Information shown section start

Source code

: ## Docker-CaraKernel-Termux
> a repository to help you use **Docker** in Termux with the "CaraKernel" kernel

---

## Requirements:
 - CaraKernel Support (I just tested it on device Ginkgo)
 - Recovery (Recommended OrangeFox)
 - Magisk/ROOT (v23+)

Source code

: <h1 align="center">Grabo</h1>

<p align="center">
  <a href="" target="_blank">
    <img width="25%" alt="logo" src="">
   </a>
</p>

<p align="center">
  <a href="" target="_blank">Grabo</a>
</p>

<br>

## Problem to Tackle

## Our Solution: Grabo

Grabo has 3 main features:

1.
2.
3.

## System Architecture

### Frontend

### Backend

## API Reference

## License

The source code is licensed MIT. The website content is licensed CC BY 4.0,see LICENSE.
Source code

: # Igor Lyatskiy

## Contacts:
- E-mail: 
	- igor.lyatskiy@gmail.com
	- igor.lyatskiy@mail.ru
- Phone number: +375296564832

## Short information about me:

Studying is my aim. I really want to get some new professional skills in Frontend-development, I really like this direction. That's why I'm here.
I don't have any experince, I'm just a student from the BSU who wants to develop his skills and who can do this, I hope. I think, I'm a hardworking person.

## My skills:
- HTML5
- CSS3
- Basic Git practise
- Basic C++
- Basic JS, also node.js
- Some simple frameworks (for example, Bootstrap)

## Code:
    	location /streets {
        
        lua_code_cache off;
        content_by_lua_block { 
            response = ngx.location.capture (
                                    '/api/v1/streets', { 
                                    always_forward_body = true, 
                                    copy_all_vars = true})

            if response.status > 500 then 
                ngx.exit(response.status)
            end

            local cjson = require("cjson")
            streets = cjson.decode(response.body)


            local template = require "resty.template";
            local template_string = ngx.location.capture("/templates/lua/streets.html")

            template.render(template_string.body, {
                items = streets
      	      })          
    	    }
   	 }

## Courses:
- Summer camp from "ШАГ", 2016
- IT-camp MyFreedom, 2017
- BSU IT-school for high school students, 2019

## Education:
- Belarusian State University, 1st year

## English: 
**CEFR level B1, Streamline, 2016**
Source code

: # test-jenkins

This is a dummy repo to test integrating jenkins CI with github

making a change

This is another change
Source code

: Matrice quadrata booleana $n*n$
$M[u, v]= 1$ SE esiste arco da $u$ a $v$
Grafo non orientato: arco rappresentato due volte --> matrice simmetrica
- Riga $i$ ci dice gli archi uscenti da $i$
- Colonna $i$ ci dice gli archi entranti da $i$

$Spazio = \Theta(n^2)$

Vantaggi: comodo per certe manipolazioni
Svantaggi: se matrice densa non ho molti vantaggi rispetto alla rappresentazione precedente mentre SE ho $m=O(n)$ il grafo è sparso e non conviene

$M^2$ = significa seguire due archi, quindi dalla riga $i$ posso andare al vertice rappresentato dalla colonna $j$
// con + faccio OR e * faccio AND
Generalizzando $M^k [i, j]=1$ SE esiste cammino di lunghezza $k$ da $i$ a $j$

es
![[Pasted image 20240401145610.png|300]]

Information shown section end
Information shown section start

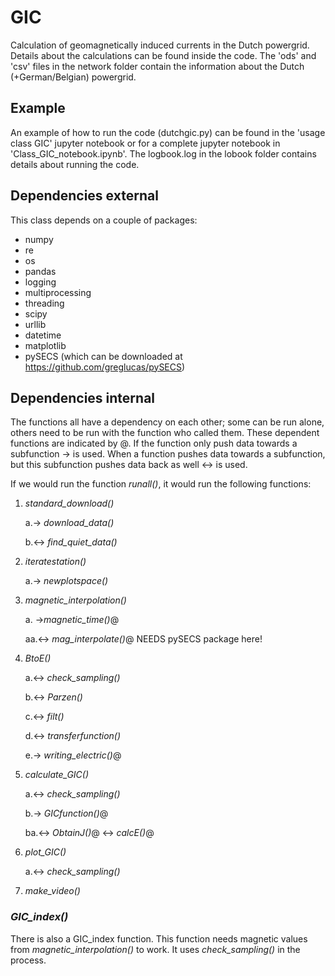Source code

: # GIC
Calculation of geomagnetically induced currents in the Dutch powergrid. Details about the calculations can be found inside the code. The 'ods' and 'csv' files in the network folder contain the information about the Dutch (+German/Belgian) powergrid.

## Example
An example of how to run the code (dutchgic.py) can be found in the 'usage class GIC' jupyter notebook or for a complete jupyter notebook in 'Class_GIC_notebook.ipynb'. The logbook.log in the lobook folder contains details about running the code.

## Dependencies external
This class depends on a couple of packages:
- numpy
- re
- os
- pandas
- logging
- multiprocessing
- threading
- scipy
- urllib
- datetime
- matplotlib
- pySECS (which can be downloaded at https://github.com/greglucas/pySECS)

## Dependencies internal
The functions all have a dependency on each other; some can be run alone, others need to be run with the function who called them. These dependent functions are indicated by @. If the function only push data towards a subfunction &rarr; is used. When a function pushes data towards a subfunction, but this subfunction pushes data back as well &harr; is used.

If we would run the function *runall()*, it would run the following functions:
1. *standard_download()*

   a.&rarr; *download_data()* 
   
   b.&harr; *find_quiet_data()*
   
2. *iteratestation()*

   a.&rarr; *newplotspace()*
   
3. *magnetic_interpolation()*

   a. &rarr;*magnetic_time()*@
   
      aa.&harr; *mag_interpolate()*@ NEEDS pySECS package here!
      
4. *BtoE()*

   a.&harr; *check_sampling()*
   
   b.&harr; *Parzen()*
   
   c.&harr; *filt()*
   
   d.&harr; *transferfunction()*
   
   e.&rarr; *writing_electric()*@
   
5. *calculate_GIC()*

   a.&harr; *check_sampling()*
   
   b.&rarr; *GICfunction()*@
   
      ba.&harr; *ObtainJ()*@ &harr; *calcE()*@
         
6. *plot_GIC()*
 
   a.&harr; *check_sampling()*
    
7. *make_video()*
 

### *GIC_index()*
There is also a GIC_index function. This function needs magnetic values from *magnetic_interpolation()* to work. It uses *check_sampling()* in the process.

Information shown section end

Task to complete:
A single figure is required: the number of lines in the entries that hold the string "target".

Answer area:
2